Action item → The result must match the data exactly, line for line.

Available records →
========================================

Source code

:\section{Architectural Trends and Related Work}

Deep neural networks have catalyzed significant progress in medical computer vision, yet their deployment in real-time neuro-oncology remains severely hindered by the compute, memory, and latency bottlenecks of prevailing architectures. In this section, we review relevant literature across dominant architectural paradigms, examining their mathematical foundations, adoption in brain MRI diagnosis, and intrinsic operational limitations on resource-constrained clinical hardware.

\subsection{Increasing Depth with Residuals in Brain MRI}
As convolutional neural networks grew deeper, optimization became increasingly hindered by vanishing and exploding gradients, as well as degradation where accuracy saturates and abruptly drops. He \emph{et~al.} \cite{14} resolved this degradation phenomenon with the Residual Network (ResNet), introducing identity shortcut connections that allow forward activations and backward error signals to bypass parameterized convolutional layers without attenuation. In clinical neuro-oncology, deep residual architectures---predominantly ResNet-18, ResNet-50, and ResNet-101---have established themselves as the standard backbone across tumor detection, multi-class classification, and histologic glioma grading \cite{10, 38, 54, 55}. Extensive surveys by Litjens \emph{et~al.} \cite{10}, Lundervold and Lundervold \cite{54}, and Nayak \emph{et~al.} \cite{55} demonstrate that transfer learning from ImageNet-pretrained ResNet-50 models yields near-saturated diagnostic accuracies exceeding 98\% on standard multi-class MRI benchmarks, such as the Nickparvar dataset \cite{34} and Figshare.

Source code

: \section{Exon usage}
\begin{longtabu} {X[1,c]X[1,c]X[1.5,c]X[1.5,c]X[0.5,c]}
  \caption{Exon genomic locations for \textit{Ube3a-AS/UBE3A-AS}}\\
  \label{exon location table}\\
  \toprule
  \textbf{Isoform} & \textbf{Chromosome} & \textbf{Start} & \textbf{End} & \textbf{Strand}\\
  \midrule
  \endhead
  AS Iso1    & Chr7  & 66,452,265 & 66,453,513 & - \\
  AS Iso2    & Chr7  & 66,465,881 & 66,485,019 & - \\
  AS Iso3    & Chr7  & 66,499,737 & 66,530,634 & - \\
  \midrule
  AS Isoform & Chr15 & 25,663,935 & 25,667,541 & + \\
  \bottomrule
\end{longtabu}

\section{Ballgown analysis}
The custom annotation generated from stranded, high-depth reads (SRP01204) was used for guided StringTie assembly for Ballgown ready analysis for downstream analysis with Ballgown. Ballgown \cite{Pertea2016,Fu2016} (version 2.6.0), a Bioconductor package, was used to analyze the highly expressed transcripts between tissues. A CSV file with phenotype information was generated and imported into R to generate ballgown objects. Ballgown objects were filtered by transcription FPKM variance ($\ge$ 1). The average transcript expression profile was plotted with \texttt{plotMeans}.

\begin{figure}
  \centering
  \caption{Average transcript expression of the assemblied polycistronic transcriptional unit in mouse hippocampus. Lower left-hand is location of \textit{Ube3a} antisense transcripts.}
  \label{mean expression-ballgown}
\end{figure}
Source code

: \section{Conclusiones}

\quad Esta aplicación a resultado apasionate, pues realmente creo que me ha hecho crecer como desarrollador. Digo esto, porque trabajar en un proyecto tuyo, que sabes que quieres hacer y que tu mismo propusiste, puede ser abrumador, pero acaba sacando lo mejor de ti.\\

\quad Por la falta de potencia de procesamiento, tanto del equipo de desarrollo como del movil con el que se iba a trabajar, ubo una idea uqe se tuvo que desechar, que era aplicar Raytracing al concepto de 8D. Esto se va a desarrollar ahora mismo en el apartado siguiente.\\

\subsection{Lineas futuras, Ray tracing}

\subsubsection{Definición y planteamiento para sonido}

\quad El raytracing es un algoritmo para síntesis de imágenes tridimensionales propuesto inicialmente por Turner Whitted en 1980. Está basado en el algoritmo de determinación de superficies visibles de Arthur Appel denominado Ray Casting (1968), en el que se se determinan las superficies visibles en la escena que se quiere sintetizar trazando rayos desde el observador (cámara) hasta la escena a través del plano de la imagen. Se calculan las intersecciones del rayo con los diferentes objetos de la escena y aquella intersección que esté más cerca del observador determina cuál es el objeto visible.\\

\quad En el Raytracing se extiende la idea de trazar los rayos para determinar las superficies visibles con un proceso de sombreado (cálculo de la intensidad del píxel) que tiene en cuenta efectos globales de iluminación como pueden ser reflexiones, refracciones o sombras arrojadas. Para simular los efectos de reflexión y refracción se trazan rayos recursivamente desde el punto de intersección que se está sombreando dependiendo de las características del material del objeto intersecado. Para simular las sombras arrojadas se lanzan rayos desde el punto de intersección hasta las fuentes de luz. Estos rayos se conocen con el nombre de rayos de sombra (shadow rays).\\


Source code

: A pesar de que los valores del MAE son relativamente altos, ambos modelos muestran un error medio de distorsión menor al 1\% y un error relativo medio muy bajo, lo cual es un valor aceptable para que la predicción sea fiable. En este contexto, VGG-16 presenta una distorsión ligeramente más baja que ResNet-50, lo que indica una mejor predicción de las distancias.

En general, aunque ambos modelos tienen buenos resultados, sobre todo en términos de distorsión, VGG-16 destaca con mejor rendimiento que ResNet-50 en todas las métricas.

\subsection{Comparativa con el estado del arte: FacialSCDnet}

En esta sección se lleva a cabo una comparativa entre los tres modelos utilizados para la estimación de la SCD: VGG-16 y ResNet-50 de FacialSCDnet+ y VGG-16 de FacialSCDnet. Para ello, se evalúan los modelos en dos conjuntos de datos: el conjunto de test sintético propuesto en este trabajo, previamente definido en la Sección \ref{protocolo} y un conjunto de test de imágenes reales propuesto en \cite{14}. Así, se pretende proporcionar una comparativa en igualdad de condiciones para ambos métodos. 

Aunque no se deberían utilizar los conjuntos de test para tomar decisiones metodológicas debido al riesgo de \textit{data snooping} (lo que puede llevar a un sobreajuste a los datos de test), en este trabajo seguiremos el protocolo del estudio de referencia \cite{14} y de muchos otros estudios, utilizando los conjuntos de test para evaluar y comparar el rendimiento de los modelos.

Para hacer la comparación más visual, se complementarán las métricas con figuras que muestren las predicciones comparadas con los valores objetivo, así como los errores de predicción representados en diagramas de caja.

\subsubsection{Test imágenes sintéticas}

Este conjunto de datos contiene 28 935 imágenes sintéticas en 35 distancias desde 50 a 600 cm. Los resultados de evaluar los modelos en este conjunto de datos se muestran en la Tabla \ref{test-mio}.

========================================

Your solution →
Source code

:\section{Architectural Trends and Related Work}

Deep neural networks have catalyzed significant progress in medical computer vision, yet their deployment in real-time neuro-oncology remains severely hindered by the compute, memory, and latency bottlenecks of prevailing architectures. In this section, we review relevant literature across dominant architectural paradigms, examining their mathematical foundations, adoption in brain MRI diagnosis, and intrinsic operational limitations on resource-constrained clinical hardware.

\subsection{Increasing Depth with Residuals in Brain MRI}
As convolutional neural networks grew deeper, optimization became increasingly hindered by vanishing and exploding gradients, as well as degradation where accuracy saturates and abruptly drops. He \emph{et~al.} \cite{14} resolved this degradation phenomenon with the Residual Network (ResNet), introducing identity shortcut connections that allow forward activations and backward error signals to bypass parameterized convolutional layers without attenuation. In clinical neuro-oncology, deep residual architectures---predominantly ResNet-18, ResNet-50, and ResNet-101---have established themselves as the standard backbone across tumor detection, multi-class classification, and histologic glioma grading \cite{10, 38, 54, 55}. Extensive surveys by Litjens \emph{et~al.} \cite{10}, Lundervold and Lundervold \cite{54}, and Nayak \emph{et~al.} \cite{55} demonstrate that transfer learning from ImageNet-pretrained ResNet-50 models yields near-saturated diagnostic accuracies exceeding 98\% on standard multi-class MRI benchmarks, such as the Nickparvar dataset \cite{34} and Figshare.

Source code

: \section{Exon usage}
\begin{longtabu} {X[1,c]X[1,c]X[1.5,c]X[1.5,c]X[0.5,c]}
  \caption{Exon genomic locations for \textit{Ube3a-AS/UBE3A-AS}}\\
  \label{exon location table}\\
  \toprule
  \textbf{Isoform} & \textbf{Chromosome} & \textbf{Start} & \textbf{End} & \textbf{Strand}\\
  \midrule
  \endhead
  AS Iso1    & Chr7  & 66,452,265 & 66,453,513 & - \\
  AS Iso2    & Chr7  & 66,465,881 & 66,485,019 & - \\
  AS Iso3    & Chr7  & 66,499,737 & 66,530,634 & - \\
  \midrule
  AS Isoform & Chr15 & 25,663,935 & 25,667,541 & + \\
  \bottomrule
\end{longtabu}

\section{Ballgown analysis}
The custom annotation generated from stranded, high-depth reads (SRP01204) was used for guided StringTie assembly for Ballgown ready analysis for downstream analysis with Ballgown. Ballgown \cite{Pertea2016,Fu2016} (version 2.6.0), a Bioconductor package, was used to analyze the highly expressed transcripts between tissues. A CSV file with phenotype information was generated and imported into R to generate ballgown objects. Ballgown objects were filtered by transcription FPKM variance ($\ge$ 1). The average transcript expression profile was plotted with \texttt{plotMeans}.

\begin{figure}
  \centering
  \caption{Average transcript expression of the assemblied polycistronic transcriptional unit in mouse hippocampus. Lower left-hand is location of \textit{Ube3a} antisense transcripts.}
  \label{mean expression-ballgown}
\end{figure}
Source code

: \section{Conclusiones}

\quad Esta aplicación a resultado apasionate, pues realmente creo que me ha hecho crecer como desarrollador. Digo esto, porque trabajar en un proyecto tuyo, que sabes que quieres hacer y que tu mismo propusiste, puede ser abrumador, pero acaba sacando lo mejor de ti.\\

\quad Por la falta de potencia de procesamiento, tanto del equipo de desarrollo como del movil con el que se iba a trabajar, ubo una idea uqe se tuvo que desechar, que era aplicar Raytracing al concepto de 8D. Esto se va a desarrollar ahora mismo en el apartado siguiente.\\

\subsection{Lineas futuras, Ray tracing}

\subsubsection{Definición y planteamiento para sonido}

\quad El raytracing es un algoritmo para síntesis de imágenes tridimensionales propuesto inicialmente por Turner Whitted en 1980. Está basado en el algoritmo de determinación de superficies visibles de Arthur Appel denominado Ray Casting (1968), en el que se se determinan las superficies visibles en la escena que se quiere sintetizar trazando rayos desde el observador (cámara) hasta la escena a través del plano de la imagen. Se calculan las intersecciones del rayo con los diferentes objetos de la escena y aquella intersección que esté más cerca del observador determina cuál es el objeto visible.\\

\quad En el Raytracing se extiende la idea de trazar los rayos para determinar las superficies visibles con un proceso de sombreado (cálculo de la intensidad del píxel) que tiene en cuenta efectos globales de iluminación como pueden ser reflexiones, refracciones o sombras arrojadas. Para simular los efectos de reflexión y refracción se trazan rayos recursivamente desde el punto de intersección que se está sombreando dependiendo de las características del material del objeto intersecado. Para simular las sombras arrojadas se lanzan rayos desde el punto de intersección hasta las fuentes de luz. Estos rayos se conocen con el nombre de rayos de sombra (shadow rays).\\


Source code

: A pesar de que los valores del MAE son relativamente altos, ambos modelos muestran un error medio de distorsión menor al 1\% y un error relativo medio muy bajo, lo cual es un valor aceptable para que la predicción sea fiable. En este contexto, VGG-16 presenta una distorsión ligeramente más baja que ResNet-50, lo que indica una mejor predicción de las distancias.

En general, aunque ambos modelos tienen buenos resultados, sobre todo en términos de distorsión, VGG-16 destaca con mejor rendimiento que ResNet-50 en todas las métricas.

\subsection{Comparativa con el estado del arte: FacialSCDnet}

En esta sección se lleva a cabo una comparativa entre los tres modelos utilizados para la estimación de la SCD: VGG-16 y ResNet-50 de FacialSCDnet+ y VGG-16 de FacialSCDnet. Para ello, se evalúan los modelos en dos conjuntos de datos: el conjunto de test sintético propuesto en este trabajo, previamente definido en la Sección \ref{protocolo} y un conjunto de test de imágenes reales propuesto en \cite{14}. Así, se pretende proporcionar una comparativa en igualdad de condiciones para ambos métodos. 

Aunque no se deberían utilizar los conjuntos de test para tomar decisiones metodológicas debido al riesgo de \textit{data snooping} (lo que puede llevar a un sobreajuste a los datos de test), en este trabajo seguiremos el protocolo del estudio de referencia \cite{14} y de muchos otros estudios, utilizando los conjuntos de test para evaluar y comparar el rendimiento de los modelos.

Para hacer la comparación más visual, se complementarán las métricas con figuras que muestren las predicciones comparadas con los valores objetivo, así como los errores de predicción representados en diagramas de caja.

\subsubsection{Test imágenes sintéticas}

Este conjunto de datos contiene 28 935 imágenes sintéticas en 35 distancias desde 50 a 600 cm. Los resultados de evaluar los modelos en este conjunto de datos se muestran en la Tabla \ref{test-mio}.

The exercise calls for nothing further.